The 1991 trial, in which Holloway was sentenced to prison, became one of the most sensational of the decade and immortalized Holloway as the "Pom-Pom Mom." It was also the subject of two TV movies and one book.
Widner and her family, however, kept silent about the story for decades.
"When it all happened, it wasn't talked about in my family," Widner, now a 34-year-old mother of two sons, said today in an exclusive interview on " Good Morning America."
"We didn't discuss it. It was like it didn't happen. It was just put on the back burner like nothing had happened," she said.
Twenty years after her mother's arrest in Channelview, Texas, Widner is breaking her silence, speaking publicly for the first time about the scandal and how she feels about her mother today.
"We do not have a very close relationship," she told "GMA." "We don't have a mother-daughter relationship where you sit around and gossip."
Holloway raised Widner to be a cheerleader and was so distraught when her daughter failed to make the squad that she hired her former brother-in-law to kill her neighbor, Verna Heath, whose daughter, Amber, had made the squad. Holloway, prosecutors argued in the trial, hoped that Amber would be so distraught that she would quit the team, thus opening a spot for Widner.
Instead, Holloway was arrested. After her first trial, in which she was convicted of solicitation of capital murder and sentenced to 15 years in prison, was overturned, Holloway pleaded no contest and was sentenced to 10 years in prison. She was released in March of 1997 after serving just six months of her sentence.
"That was probably one of the most difficult moments of my life," Widner said of the sentencing portion of the trial. "When I hugged her at that point, before they cuffed her and took her away, I really thought I'm not going to get to touch her again for another 14 years."
"I was lost," she said. "She was my world and I was her world and I was losing everything that was important to me."
Today Widner lives just 30 minutes from the town where she grew up and stays in touch with her mom through her sons, Holloway's grandchildren.

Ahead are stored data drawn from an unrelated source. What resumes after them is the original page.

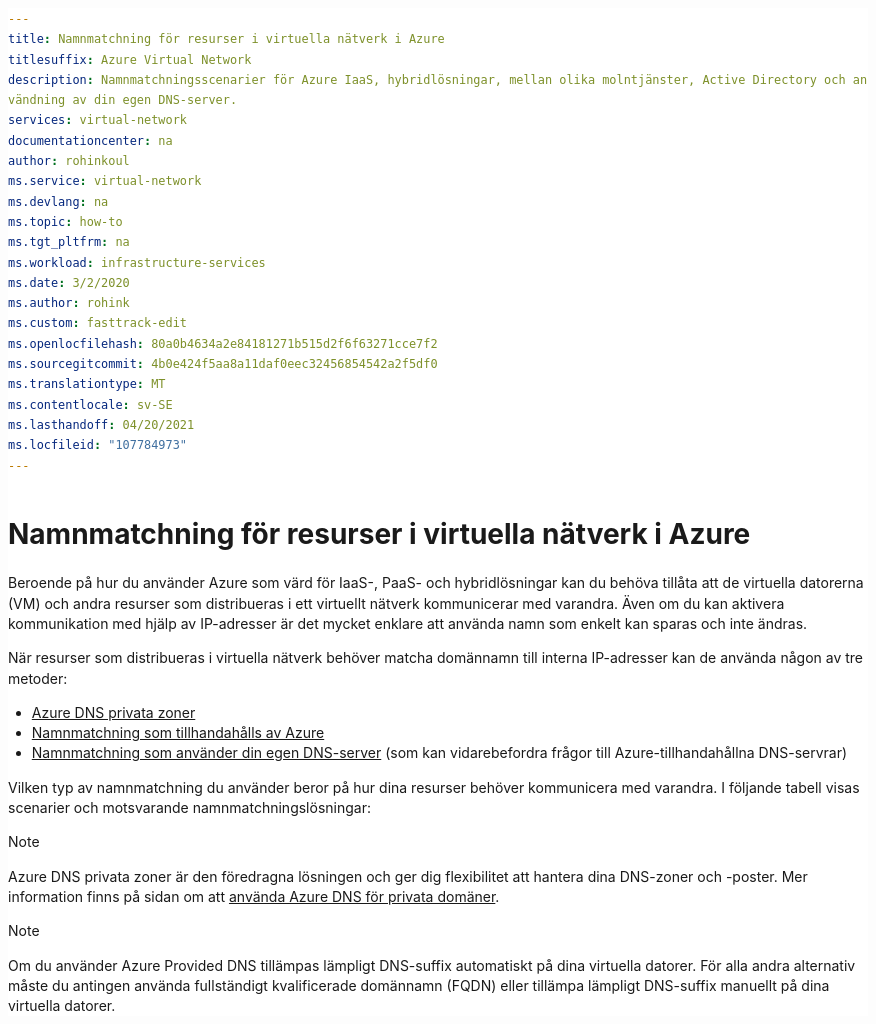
 ```yaml
---
title: Namnmatchning för resurser i virtuella nätverk i Azure
titlesuffix: Azure Virtual Network
description: Namnmatchningsscenarier för Azure IaaS, hybridlösningar, mellan olika molntjänster, Active Directory och användning av din egen DNS-server.
services: virtual-network
documentationcenter: na
author: rohinkoul
ms.service: virtual-network
ms.devlang: na
ms.topic: how-to
ms.tgt_pltfrm: na
ms.workload: infrastructure-services
ms.date: 3/2/2020
ms.author: rohink
ms.custom: fasttrack-edit
ms.openlocfilehash: 80a0b4634a2e84181271b515d2f6f63271cce7f2
ms.sourcegitcommit: 4b0e424f5aa8a11daf0eec32456854542a2f5df0
ms.translationtype: MT
ms.contentlocale: sv-SE
ms.lasthandoff: 04/20/2021
ms.locfileid: "107784973"
---
```

# <a name="name-resolution-for-resources-in-azure-virtual-networks"></a>Namnmatchning för resurser i virtuella nätverk i Azure

Beroende på hur du använder Azure som värd för IaaS-, PaaS- och hybridlösningar kan du behöva tillåta att de virtuella datorerna (VM) och andra resurser som distribueras i ett virtuellt nätverk kommunicerar med varandra. Även om du kan aktivera kommunikation med hjälp av IP-adresser är det mycket enklare att använda namn som enkelt kan sparas och inte ändras. 

När resurser som distribueras i virtuella nätverk behöver matcha domännamn till interna IP-adresser kan de använda någon av tre metoder:

* [Azure DNS privata zoner](../dns/private-dns-overview.md)
* [Namnmatchning som tillhandahålls av Azure](#azure-provided-name-resolution)
* [Namnmatchning som använder din egen DNS-server](#name-resolution-that-uses-your-own-dns-server) (som kan vidarebefordra frågor till Azure-tillhandahållna DNS-servrar)

Vilken typ av namnmatchning du använder beror på hur dina resurser behöver kommunicera med varandra. I följande tabell visas scenarier och motsvarande namnmatchningslösningar:

> [!NOTE]
> Azure DNS privata zoner är den föredragna lösningen och ger dig flexibilitet att hantera dina DNS-zoner och -poster. Mer information finns på sidan om att [använda Azure DNS för privata domäner](../dns/private-dns-overview.md).

> [!NOTE]
> Om du använder Azure Provided DNS tillämpas lämpligt DNS-suffix automatiskt på dina virtuella datorer. För alla andra alternativ måste du antingen använda fullständigt kvalificerade domännamn (FQDN) eller tillämpa lämpligt DNS-suffix manuellt på dina virtuella datorer.
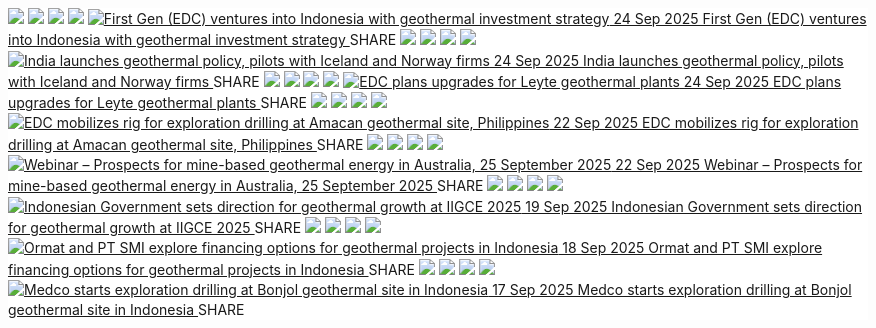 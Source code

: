 ![](https://www.thinkgeoenergy.com/philippines-awards-30-9-mw-in-geothermal-gea-3-round/) ![](https://www.thinkgeoenergy.com/philippines-awards-30-9-mw-in-geothermal-gea-3-round/) ![](https://www.thinkgeoenergy.com/philippines-awards-30-9-mw-in-geothermal-gea-3-round/) ![](https://www.thinkgeoenergy.com/philippines-awards-30-9-mw-in-geothermal-gea-3-round/)
[ ![First Gen \(EDC\) ventures into Indonesia with geothermal investment strategy](https://www.thinkgeoenergy.com/wp-content/uploads/2024/05/Mount_Gede-Pangrango_South_Face-400x300.jpg) 24 Sep 2025 First Gen (EDC) ventures into Indonesia with geothermal investment strategy ](https://www.thinkgeoenergy.com/first-gen-edc-ventures-into-indonesia-with-geothermal-investment-strategy/)
SHARE
![](https://www.thinkgeoenergy.com/philippines-awards-30-9-mw-in-geothermal-gea-3-round/) ![](https://www.thinkgeoenergy.com/philippines-awards-30-9-mw-in-geothermal-gea-3-round/) ![](https://www.thinkgeoenergy.com/philippines-awards-30-9-mw-in-geothermal-gea-3-round/) ![](https://www.thinkgeoenergy.com/philippines-awards-30-9-mw-in-geothermal-gea-3-round/)
[ ![India launches geothermal policy, pilots with Iceland and Norway firms](https://www.thinkgeoenergy.com/wp-content/uploads/2021/12/Kinnaur_India-400x300.jpg) 24 Sep 2025 India launches geothermal policy, pilots with Iceland and Norway firms ](https://www.thinkgeoenergy.com/india-launches-geothermal-policy-pilots-with-iceland-and-norway-firms/)
SHARE
![](https://www.thinkgeoenergy.com/philippines-awards-30-9-mw-in-geothermal-gea-3-round/) ![](https://www.thinkgeoenergy.com/philippines-awards-30-9-mw-in-geothermal-gea-3-round/) ![](https://www.thinkgeoenergy.com/philippines-awards-30-9-mw-in-geothermal-gea-3-round/) ![](https://www.thinkgeoenergy.com/philippines-awards-30-9-mw-in-geothermal-gea-3-round/)
[ ![EDC plans upgrades for Leyte geothermal plants](https://www.thinkgeoenergy.com/wp-content/uploads/2018/01/Palinpinon_geothermalplant_Philippines_s-400x266.jpg) 24 Sep 2025 EDC plans upgrades for Leyte geothermal plants ](https://www.thinkgeoenergy.com/edc-plans-upgrades-for-leyte-geothermal-plants/)
SHARE
![](https://www.thinkgeoenergy.com/philippines-awards-30-9-mw-in-geothermal-gea-3-round/) ![](https://www.thinkgeoenergy.com/philippines-awards-30-9-mw-in-geothermal-gea-3-round/) ![](https://www.thinkgeoenergy.com/philippines-awards-30-9-mw-in-geothermal-gea-3-round/) ![](https://www.thinkgeoenergy.com/philippines-awards-30-9-mw-in-geothermal-gea-3-round/)
[ ![EDC mobilizes rig for exploration drilling at Amacan geothermal site, Philippines](https://www.thinkgeoenergy.com/wp-content/uploads/2025/09/Tagumcity_highway-400x267.jpg) 22 Sep 2025 EDC mobilizes rig for exploration drilling at Amacan geothermal site, Philippines ](https://www.thinkgeoenergy.com/edc-mobilizes-rig-for-exploration-drilling-at-amacan-geothermal-site-philippines/)
SHARE
![](https://www.thinkgeoenergy.com/philippines-awards-30-9-mw-in-geothermal-gea-3-round/) ![](https://www.thinkgeoenergy.com/philippines-awards-30-9-mw-in-geothermal-gea-3-round/) ![](https://www.thinkgeoenergy.com/philippines-awards-30-9-mw-in-geothermal-gea-3-round/) ![](https://www.thinkgeoenergy.com/philippines-awards-30-9-mw-in-geothermal-gea-3-round/)
[ ![Webinar – Prospects for mine-based geothermal energy in Australia, 25 September 2025](https://www.thinkgeoenergy.com/wp-content/uploads/2025/09/Webinar-Mine-based-geothermal-400x240.jpg) 22 Sep 2025 Webinar – Prospects for mine-based geothermal energy in Australia, 25 September 2025 ](https://www.thinkgeoenergy.com/webinar-prospects-for-mine-based-geothermal-energy-in-australia-25-september-2025/)
SHARE
![](https://www.thinkgeoenergy.com/philippines-awards-30-9-mw-in-geothermal-gea-3-round/) ![](https://www.thinkgeoenergy.com/philippines-awards-30-9-mw-in-geothermal-gea-3-round/) ![](https://www.thinkgeoenergy.com/philippines-awards-30-9-mw-in-geothermal-gea-3-round/) ![](https://www.thinkgeoenergy.com/philippines-awards-30-9-mw-in-geothermal-gea-3-round/)
[ ![Indonesian Government sets direction for geothermal growth at IIGCE 2025](https://www.thinkgeoenergy.com/wp-content/uploads/2025/09/IIGCE-Bahlil-400x264.jpeg) 19 Sep 2025 Indonesian Government sets direction for geothermal growth at IIGCE 2025 ](https://www.thinkgeoenergy.com/indonesian-government-sets-direction-for-geothermal-growth-at-iigce-2025/)
SHARE
![](https://www.thinkgeoenergy.com/philippines-awards-30-9-mw-in-geothermal-gea-3-round/) ![](https://www.thinkgeoenergy.com/philippines-awards-30-9-mw-in-geothermal-gea-3-round/) ![](https://www.thinkgeoenergy.com/philippines-awards-30-9-mw-in-geothermal-gea-3-round/) ![](https://www.thinkgeoenergy.com/philippines-awards-30-9-mw-in-geothermal-gea-3-round/)
[ ![Ormat and PT SMI explore financing options for geothermal projects in Indonesia](https://www.thinkgeoenergy.com/wp-content/uploads/2025/09/PT-SMI-Ormat-IIGCE-2025-400x240.jpg) 18 Sep 2025 Ormat and PT SMI explore financing options for geothermal projects in Indonesia ](https://www.thinkgeoenergy.com/ormat-and-pt-smi-explore-financing-options-for-geothermal-projects-in-indonesia/)
SHARE
![](https://www.thinkgeoenergy.com/philippines-awards-30-9-mw-in-geothermal-gea-3-round/) ![](https://www.thinkgeoenergy.com/philippines-awards-30-9-mw-in-geothermal-gea-3-round/) ![](https://www.thinkgeoenergy.com/philippines-awards-30-9-mw-in-geothermal-gea-3-round/) ![](https://www.thinkgeoenergy.com/philippines-awards-30-9-mw-in-geothermal-gea-3-round/)
[ ![Medco starts exploration drilling at Bonjol geothermal site in Indonesia](https://www.thinkgeoenergy.com/wp-content/uploads/2025/09/Medco-Bonjol-400x267.jpg) 17 Sep 2025 Medco starts exploration drilling at Bonjol geothermal site in Indonesia ](https://www.thinkgeoenergy.com/medco-starts-exploration-drilling-at-bonjol-geothermal-site-in-indonesia/)
SHARE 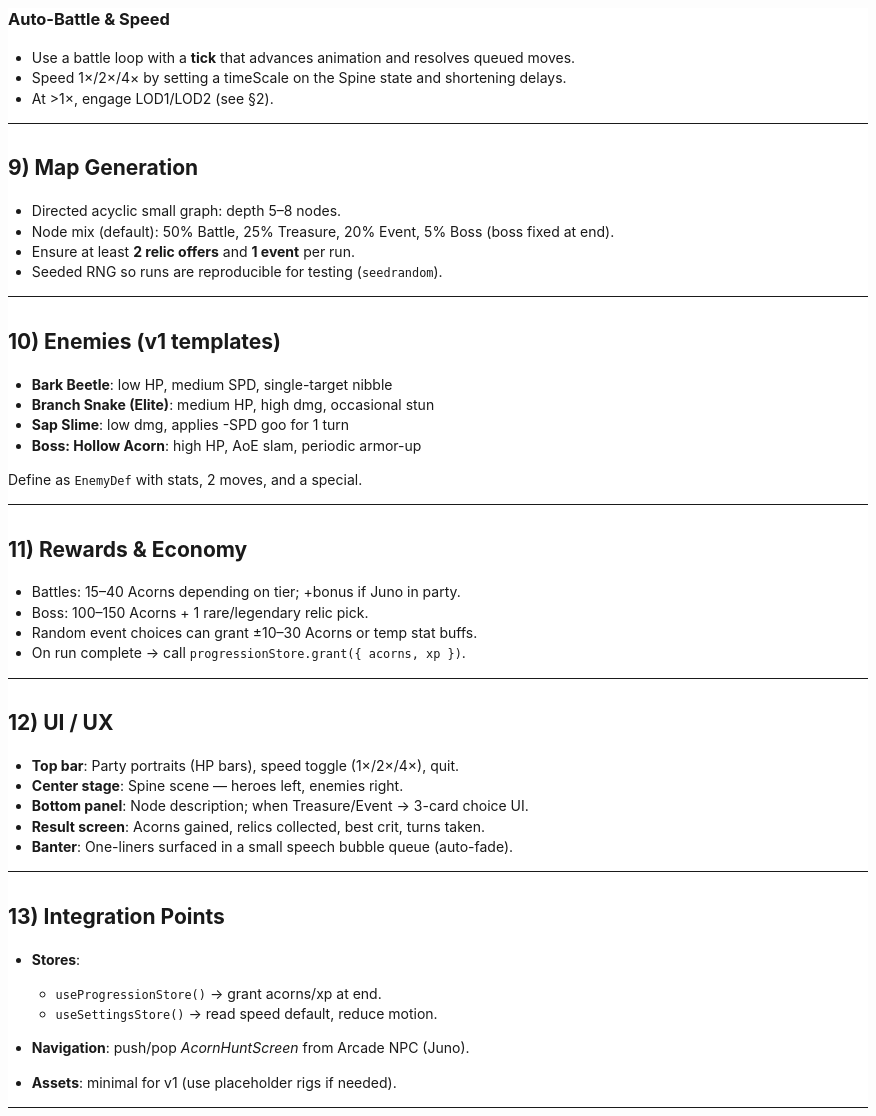 ### Auto-Battle & Speed

* Use a battle loop with a **tick** that advances animation and resolves queued moves.
* Speed 1×/2×/4× by setting a timeScale on the Spine state and shortening delays.
* At >1×, engage LOD1/LOD2 (see §2).

---

## 9) Map Generation

* Directed acyclic small graph: depth 5–8 nodes.
* Node mix (default): 50% Battle, 25% Treasure, 20% Event, 5% Boss (boss fixed at end).
* Ensure at least **2 relic offers** and **1 event** per run.
* Seeded RNG so runs are reproducible for testing (`seedrandom`).

---

## 10) Enemies (v1 templates)

* **Bark Beetle**: low HP, medium SPD, single-target nibble
* **Branch Snake (Elite)**: medium HP, high dmg, occasional stun
* **Sap Slime**: low dmg, applies -SPD goo for 1 turn
* **Boss: Hollow Acorn**: high HP, AoE slam, periodic armor-up

Define as `EnemyDef` with stats, 2 moves, and a special.

---

## 11) Rewards & Economy

* Battles: 15–40 Acorns depending on tier; +bonus if Juno in party.
* Boss: 100–150 Acorns + 1 rare/legendary relic pick.
* Random event choices can grant ±10–30 Acorns or temp stat buffs.
* On run complete → call `progressionStore.grant({ acorns, xp })`.

---

## 12) UI / UX

* **Top bar**: Party portraits (HP bars), speed toggle (1×/2×/4×), quit.
* **Center stage**: Spine scene — heroes left, enemies right.
* **Bottom panel**: Node description; when Treasure/Event → 3-card choice UI.
* **Result screen**: Acorns gained, relics collected, best crit, turns taken.
* **Banter**: One-liners surfaced in a small speech bubble queue (auto-fade).

---

## 13) Integration Points

* **Stores**:

  * `useProgressionStore()` → grant acorns/xp at end.
  * `useSettingsStore()` → read speed default, reduce motion.
* **Navigation**: push/pop *AcornHuntScreen* from Arcade NPC (Juno).
* **Assets**: minimal for v1 (use placeholder rigs if needed).

--- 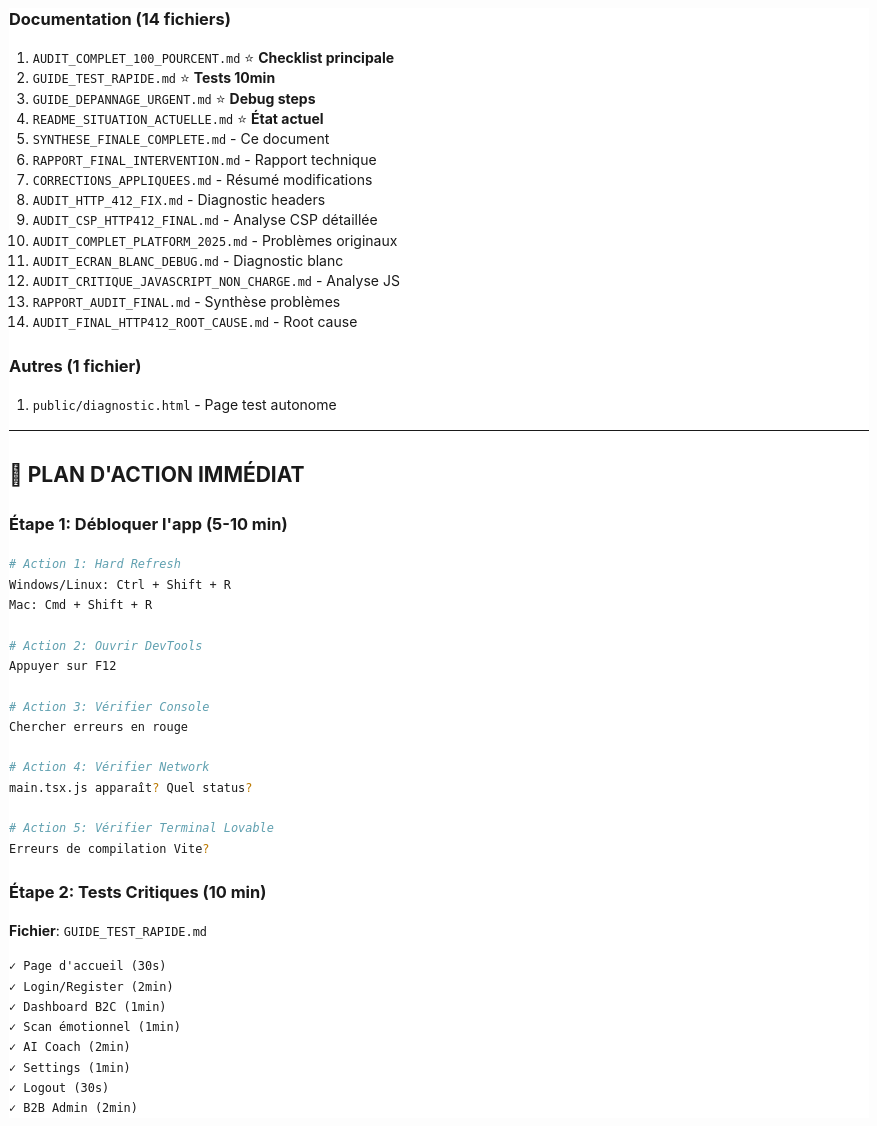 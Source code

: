 ### Documentation (14 fichiers)
1. `AUDIT_COMPLET_100_POURCENT.md` ⭐ **Checklist principale**
2. `GUIDE_TEST_RAPIDE.md` ⭐ **Tests 10min**
3. `GUIDE_DEPANNAGE_URGENT.md` ⭐ **Debug steps**
4. `README_SITUATION_ACTUELLE.md` ⭐ **État actuel**
5. `SYNTHESE_FINALE_COMPLETE.md` - Ce document
6. `RAPPORT_FINAL_INTERVENTION.md` - Rapport technique
7. `CORRECTIONS_APPLIQUEES.md` - Résumé modifications
8. `AUDIT_HTTP_412_FIX.md` - Diagnostic headers
9. `AUDIT_CSP_HTTP412_FINAL.md` - Analyse CSP détaillée
10. `AUDIT_COMPLET_PLATFORM_2025.md` - Problèmes originaux
11. `AUDIT_ECRAN_BLANC_DEBUG.md` - Diagnostic blanc
12. `AUDIT_CRITIQUE_JAVASCRIPT_NON_CHARGE.md` - Analyse JS
13. `RAPPORT_AUDIT_FINAL.md` - Synthèse problèmes
14. `AUDIT_FINAL_HTTP412_ROOT_CAUSE.md` - Root cause

### Autres (1 fichier)
1. `public/diagnostic.html` - Page test autonome

---

## 🚀 PLAN D'ACTION IMMÉDIAT

### Étape 1: Débloquer l'app (5-10 min)

```bash
# Action 1: Hard Refresh
Windows/Linux: Ctrl + Shift + R
Mac: Cmd + Shift + R

# Action 2: Ouvrir DevTools
Appuyer sur F12

# Action 3: Vérifier Console
Chercher erreurs en rouge

# Action 4: Vérifier Network
main.tsx.js apparaît? Quel status?

# Action 5: Vérifier Terminal Lovable
Erreurs de compilation Vite?
```

### Étape 2: Tests Critiques (10 min)

**Fichier**: `GUIDE_TEST_RAPIDE.md`

```
✓ Page d'accueil (30s)
✓ Login/Register (2min)
✓ Dashboard B2C (1min)
✓ Scan émotionnel (1min)
✓ AI Coach (2min)
✓ Settings (1min)
✓ Logout (30s)
✓ B2B Admin (2min)
```
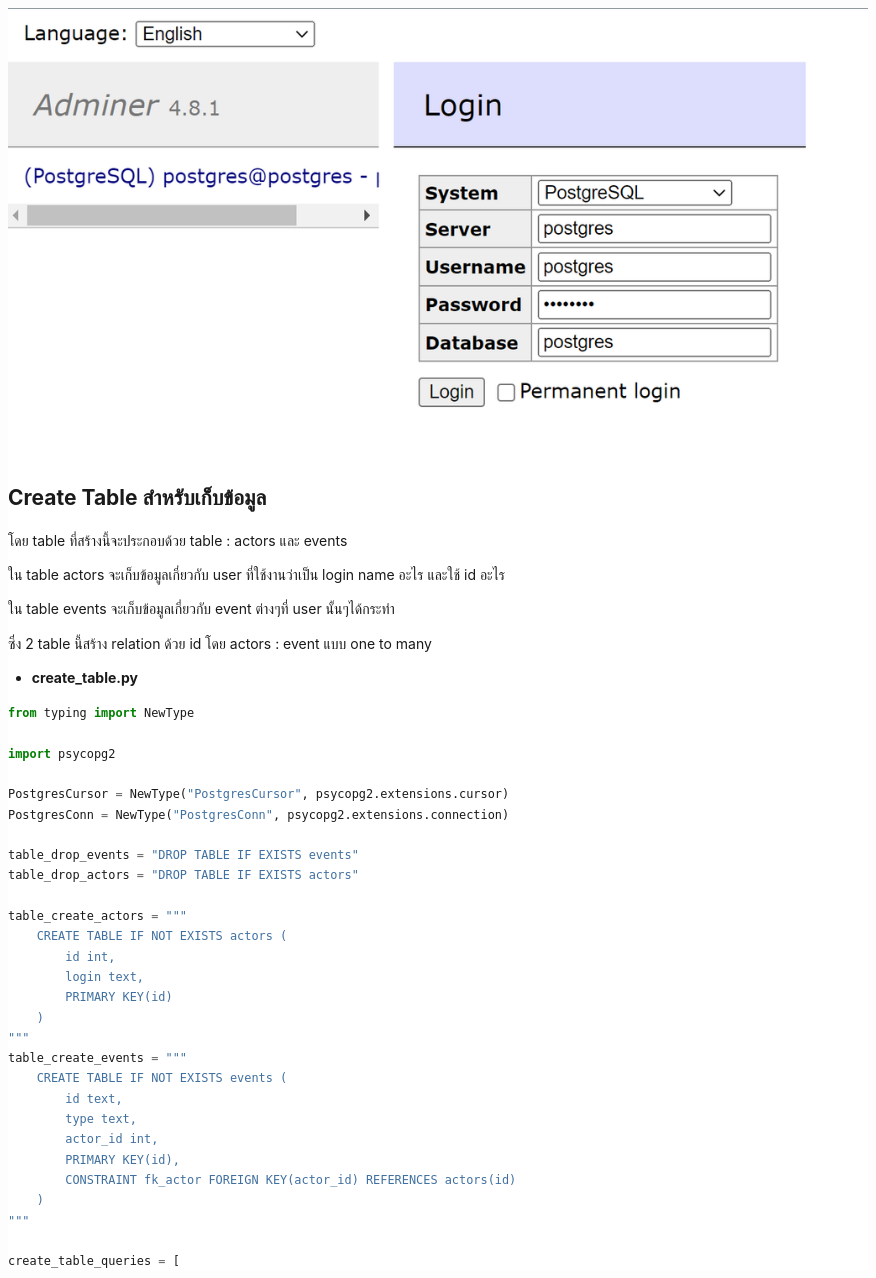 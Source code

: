 ![Alt text](../images/WK1_06.png)

## Create Table สำหรับเก็บข้อมูล

โดย table ที่สร้างนี้จะประกอบด้วย table : actors และ events

ใน table actors จะเก็บข้อมูลเกี่ยวกับ user ที่ใช้งานว่าเป็น login name อะไร และใช้ id อะไร

ใน table events จะเก็บข้อมูลเกี่ยวกับ event ต่างๆที่ user นั้นๆได้กระทำ

ซึ่ง 2 table นี้สร้าง relation ด้วย id โดย actors : event แบบ one to many

- **create_table.py**

```python
from typing import NewType

import psycopg2

PostgresCursor = NewType("PostgresCursor", psycopg2.extensions.cursor)
PostgresConn = NewType("PostgresConn", psycopg2.extensions.connection)

table_drop_events = "DROP TABLE IF EXISTS events"
table_drop_actors = "DROP TABLE IF EXISTS actors"

table_create_actors = """
    CREATE TABLE IF NOT EXISTS actors (
        id int,
        login text,
        PRIMARY KEY(id)
    )
"""
table_create_events = """
    CREATE TABLE IF NOT EXISTS events (
        id text,
        type text,
        actor_id int,
        PRIMARY KEY(id),
        CONSTRAINT fk_actor FOREIGN KEY(actor_id) REFERENCES actors(id)
    )
"""

create_table_queries = [
```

"You have to understand that I've only started dealing with this two years ago," she said of why she allows her mother and sons to stay so close.
"So there would have been no reason for me to have to change the way I acted towards my mother if you pretend like nothing happened," she said. "When my boys were born she was just as much a part of my life as she had always had been."
Widner does, however, have her own way of parenting, gathered from the lessons she's learned in her 20-year journey from the scandal that rocked her family.
"Obviously I veer away from being a stage mom. I think I've learned that lesson," she said on "GMA."
"My sons participate in football and one of my sons didn't want to play anymore and I was okay with that," she said. "If it's not fun I think parents should take that into consideration. If they're not having fun, then try something different. It's not worth it."